(Items from a data source)
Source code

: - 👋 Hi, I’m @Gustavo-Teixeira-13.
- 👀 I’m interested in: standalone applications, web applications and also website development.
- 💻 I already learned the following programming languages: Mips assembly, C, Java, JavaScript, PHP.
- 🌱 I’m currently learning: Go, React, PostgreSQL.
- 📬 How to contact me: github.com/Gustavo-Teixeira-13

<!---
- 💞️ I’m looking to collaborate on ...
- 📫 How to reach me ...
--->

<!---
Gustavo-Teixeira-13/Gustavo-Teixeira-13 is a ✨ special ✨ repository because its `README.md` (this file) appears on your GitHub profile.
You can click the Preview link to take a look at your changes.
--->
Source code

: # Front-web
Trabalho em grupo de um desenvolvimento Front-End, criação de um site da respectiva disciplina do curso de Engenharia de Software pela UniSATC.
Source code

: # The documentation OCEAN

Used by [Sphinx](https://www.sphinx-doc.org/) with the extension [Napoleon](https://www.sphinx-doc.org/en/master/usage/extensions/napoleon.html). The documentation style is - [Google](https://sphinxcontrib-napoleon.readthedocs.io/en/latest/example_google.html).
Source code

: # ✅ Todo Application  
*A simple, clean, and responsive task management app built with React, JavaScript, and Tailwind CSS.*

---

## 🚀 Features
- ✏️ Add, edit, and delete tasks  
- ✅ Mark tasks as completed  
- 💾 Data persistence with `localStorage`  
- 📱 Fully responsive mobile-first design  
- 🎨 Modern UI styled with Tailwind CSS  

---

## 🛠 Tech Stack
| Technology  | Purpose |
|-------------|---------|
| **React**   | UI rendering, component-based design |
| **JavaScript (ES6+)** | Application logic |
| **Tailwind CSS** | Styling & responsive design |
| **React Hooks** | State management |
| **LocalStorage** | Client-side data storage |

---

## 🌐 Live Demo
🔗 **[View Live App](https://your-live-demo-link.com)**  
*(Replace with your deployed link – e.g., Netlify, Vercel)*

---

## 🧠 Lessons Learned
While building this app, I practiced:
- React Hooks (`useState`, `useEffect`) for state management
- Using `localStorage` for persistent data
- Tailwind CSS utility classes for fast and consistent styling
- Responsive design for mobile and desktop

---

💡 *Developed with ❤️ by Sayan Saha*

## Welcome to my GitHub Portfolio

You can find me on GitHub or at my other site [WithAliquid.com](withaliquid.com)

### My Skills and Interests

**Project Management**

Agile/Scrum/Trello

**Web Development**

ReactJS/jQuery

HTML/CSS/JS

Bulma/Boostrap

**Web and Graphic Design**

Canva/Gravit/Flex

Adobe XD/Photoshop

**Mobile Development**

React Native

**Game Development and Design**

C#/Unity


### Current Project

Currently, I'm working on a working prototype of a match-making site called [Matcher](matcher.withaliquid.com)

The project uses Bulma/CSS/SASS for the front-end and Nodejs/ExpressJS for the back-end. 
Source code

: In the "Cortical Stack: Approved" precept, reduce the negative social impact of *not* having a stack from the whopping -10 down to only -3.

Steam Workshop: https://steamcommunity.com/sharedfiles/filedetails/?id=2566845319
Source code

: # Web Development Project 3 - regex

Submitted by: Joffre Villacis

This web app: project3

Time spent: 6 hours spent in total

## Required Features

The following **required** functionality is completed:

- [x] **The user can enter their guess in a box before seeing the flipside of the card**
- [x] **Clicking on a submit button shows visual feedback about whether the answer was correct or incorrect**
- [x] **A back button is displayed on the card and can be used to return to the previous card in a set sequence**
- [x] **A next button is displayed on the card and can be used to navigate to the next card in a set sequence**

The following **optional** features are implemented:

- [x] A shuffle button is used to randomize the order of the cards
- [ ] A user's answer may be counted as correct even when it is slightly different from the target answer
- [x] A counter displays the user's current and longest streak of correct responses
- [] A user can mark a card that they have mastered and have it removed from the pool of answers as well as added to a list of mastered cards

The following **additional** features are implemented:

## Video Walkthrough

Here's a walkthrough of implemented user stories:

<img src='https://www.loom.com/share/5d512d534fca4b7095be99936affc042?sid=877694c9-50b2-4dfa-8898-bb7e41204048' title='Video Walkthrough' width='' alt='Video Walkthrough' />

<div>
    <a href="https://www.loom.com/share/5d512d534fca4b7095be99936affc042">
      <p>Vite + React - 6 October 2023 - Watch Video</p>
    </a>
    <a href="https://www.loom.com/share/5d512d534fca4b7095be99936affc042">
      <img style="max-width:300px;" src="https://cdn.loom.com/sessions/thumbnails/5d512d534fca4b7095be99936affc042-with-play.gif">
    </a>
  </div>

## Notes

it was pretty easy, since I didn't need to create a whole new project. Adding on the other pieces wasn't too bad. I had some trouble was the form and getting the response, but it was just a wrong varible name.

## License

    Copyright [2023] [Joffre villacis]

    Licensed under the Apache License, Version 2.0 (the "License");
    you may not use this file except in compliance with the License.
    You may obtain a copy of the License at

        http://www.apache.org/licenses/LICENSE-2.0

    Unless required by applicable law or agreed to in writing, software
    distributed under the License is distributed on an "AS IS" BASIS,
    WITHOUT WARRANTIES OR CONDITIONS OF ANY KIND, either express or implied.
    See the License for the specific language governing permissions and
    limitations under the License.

-- What is expected --
State the number of lines in the records that include the word "Hooks", and add nothing to it.

-- Result of the exercise --
2